Die Vorbereitung dauerte gut ein halbes Jahr
Der gebürtige Langnauer Mathias Flück ist der Initiant der ersten Emailschilder- und Werbeartikelbörse im Emmental. Als Sammler von Emailschildern und Reklametafeln spielte er schon lange mit dem Gedanken, eine Börse zu veranstalten. Seine Sammeltätigkeit begann vor zirka 15 Jahren, und inzwischen schmücken die farbigen Emailschilder die Wände in der Rauchküche seines Bauernhauses. Gut ein halbes Jahr war er am Organisieren und Planen dieser Ausstellung. Er war im Kontakt mit Händlern und Sammlern aus Deutschland, Österreich, Belgien und der Schweiz. An der Börse waren 25 Aussteller anwesend, die ihre Ware auf 40 Tischen präsentierten. Es wurden Emailschilder, Blechschilder, Plakate, Büchsen, Flaschen, Gläser und andere Werbeartikel angeboten.

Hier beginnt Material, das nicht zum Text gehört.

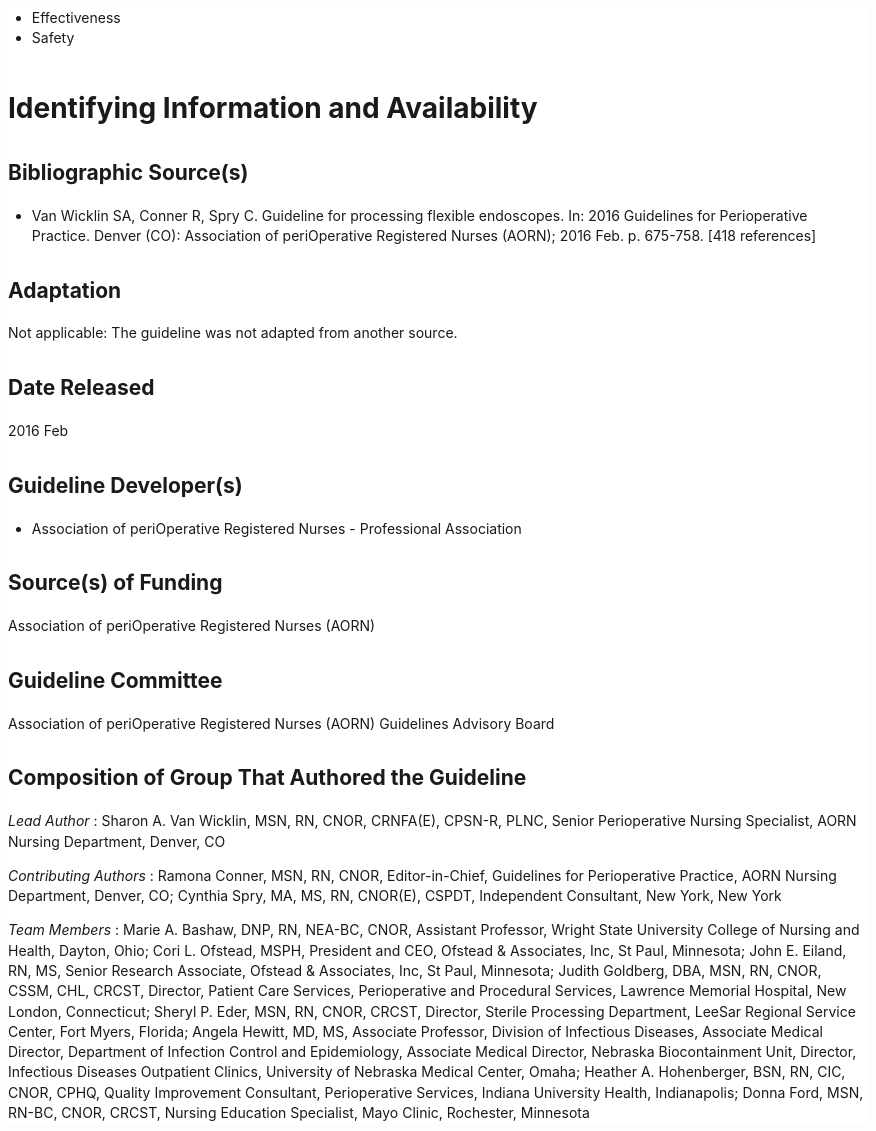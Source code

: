 - Effectiveness
- Safety

# Identifying Information and Availability

## Bibliographic Source(s)

- Van Wicklin SA, Conner R, Spry C. Guideline for processing flexible endoscopes. In: 2016 Guidelines for Perioperative Practice. Denver (CO): Association of periOperative Registered Nurses (AORN); 2016 Feb. p. 675-758. [418 references]

## Adaptation



Not applicable: The guideline was not adapted from another source.

## Date Released

2016 Feb

## Guideline Developer(s)

- Association of periOperative Registered Nurses - Professional Association

## Source(s) of Funding



Association of periOperative Registered Nurses (AORN)

## Guideline Committee



Association of periOperative Registered Nurses (AORN) Guidelines Advisory Board

## Composition of Group That Authored the Guideline



 _Lead Author_ : Sharon A. Van Wicklin, MSN, RN, CNOR, CRNFA(E), CPSN-R, PLNC, Senior Perioperative Nursing Specialist, AORN Nursing Department, Denver, CO

_Contributing Authors_ : Ramona Conner, MSN, RN, CNOR, Editor-in-Chief, Guidelines for Perioperative Practice, AORN Nursing Department, Denver, CO; Cynthia Spry, MA, MS, RN, CNOR(E), CSPDT, Independent Consultant, New York, New York

_Team Members_ : Marie A. Bashaw, DNP, RN, NEA-BC, CNOR, Assistant Professor, Wright State University College of Nursing and Health, Dayton, Ohio; Cori L. Ofstead, MSPH, President and CEO, Ofstead & Associates, Inc, St Paul, Minnesota; John E. Eiland, RN, MS, Senior Research Associate, Ofstead & Associates, Inc, St Paul, Minnesota; Judith Goldberg, DBA, MSN, RN, CNOR, CSSM, CHL, CRCST, Director, Patient Care Services, Perioperative and Procedural Services, Lawrence Memorial Hospital, New London, Connecticut; Sheryl P. Eder, MSN, RN, CNOR, CRCST, Director, Sterile Processing Department, LeeSar Regional Service Center, Fort Myers, Florida; Angela Hewitt, MD, MS, Associate Professor, Division of Infectious Diseases, Associate Medical Director, Department of Infection Control and Epidemiology, Associate Medical Director, Nebraska Biocontainment Unit, Director, Infectious Diseases Outpatient Clinics, University of Nebraska Medical Center, Omaha; Heather A. Hohenberger, BSN, RN, CIC, CNOR, CPHQ, Quality Improvement Consultant, Perioperative Services, Indiana University Health, Indianapolis; Donna Ford, MSN, RN-BC, CNOR, CRCST, Nursing Education Specialist, Mayo Clinic, Rochester, Minnesota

Die ersten Emailschilder wurden 1890 produziert und waren bis in die 1960-er Jahre weit verbreitet. Die Technik des Emaillierens besteht darin, farbiges Glas auf Edelmetalle oder Eisen zu überziehen und diese dann bei Temperaturen von bis zu 1000 Grad zu brennen. Schon damals war dies ein kostspieliges Verfahren. Noch heute wird für ein begehrtes Bild ein vier- oder gar fünfstelliger Frankenbetrag bezahlt. Grosse Grafiker auf dem Gebiet des Emails waren unter anderen: Charles Kuhn, Leonetto Cappiello, Joseph Husson, Emil Cardieux, Luigi Taddei, Ludwig Hohlwein, Iwan Erwin Hugentobler, Karl Bickel.